(Work instructions) Copy each line from the records below in which the word "console" is found.

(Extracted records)
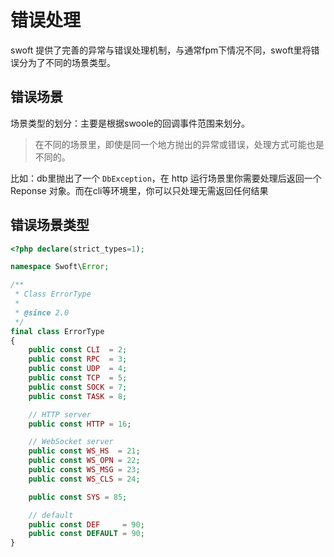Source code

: # 错误处理

swoft 提供了完善的异常与错误处理机制，与通常fpm下情况不同，swoft里将错误分为了不同的场景类型。

## 错误场景

场景类型的划分：主要是根据swoole的回调事件范围来划分。

> 在不同的场景里，即使是同一个地方抛出的异常或错误，处理方式可能也是不同的。

比如：db里抛出了一个 `DbException`，在 http 运行场景里你需要处理后返回一个 Reponse 对象。而在cli等环境里，你可以只处理无需返回任何结果

## 错误场景类型

```php
<?php declare(strict_types=1);

namespace Swoft\Error;

/**
 * Class ErrorType
 *
 * @since 2.0
 */
final class ErrorType
{
    public const CLI  = 2;
    public const RPC  = 3;
    public const UDP  = 4;
    public const TCP  = 5;
    public const SOCK = 7;
    public const TASK = 8;

    // HTTP server
    public const HTTP = 16;

    // WebSocket server
    public const WS_HS  = 21;
    public const WS_OPN = 22;
    public const WS_MSG = 23;
    public const WS_CLS = 24;

    public const SYS = 85;

    // default
    public const DEF     = 90;
    public const DEFAULT = 90;
}
```

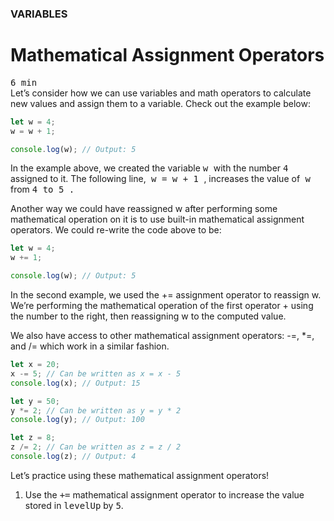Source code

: ### VARIABLES  
# Mathematical Assignment Operators  
<kbd> 6 min </kbd>   
Let’s consider how we can use variables and math operators to calculate new values and assign them to a variable. Check out the example below:
``` javascript
let w = 4;
w = w + 1;

console.log(w); // Output: 5
```
In the example above, we created the variable <kbd> w </kbd> with the number <kbd> 4 </kbd> assigned to it. The following line,<kbd>  w = w + 1 </kbd> , increases the value of<kbd>  w </kbd> from <kbd> 4 <kbd/> to  <kbd> 5</kbd> .

Another way we could have reassigned w after performing some mathematical operation on it is to use built-in mathematical assignment operators. We could re-write the code above to be:
``` javascript
let w = 4;
w += 1;

console.log(w); // Output: 5
``` 
In the second example, we used the += assignment operator to reassign w. We’re performing the mathematical operation of the first operator + using the number to the right, then reassigning w to the computed value.

We also have access to other mathematical assignment operators: -=, *=, and /= which work in a similar fashion.
``` javascript
let x = 20;
x -= 5; // Can be written as x = x - 5
console.log(x); // Output: 15

let y = 50;
y *= 2; // Can be written as y = y * 2
console.log(y); // Output: 100

let z = 8;
z /= 2; // Can be written as z = z / 2
console.log(z); // Output: 4
``` 
Let’s practice using these mathematical assignment operators!

1. Use the <kbd>+=</kbd> mathematical assignment operator to increase the value stored in <kbd>levelUp</kbd> by <kbd>5</kbd>.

(Response)
console.log(w); // Output: 5
console.log(w); // Output: 5
console.log(x); // Output: 15
console.log(y); // Output: 100
console.log(z); // Output: 4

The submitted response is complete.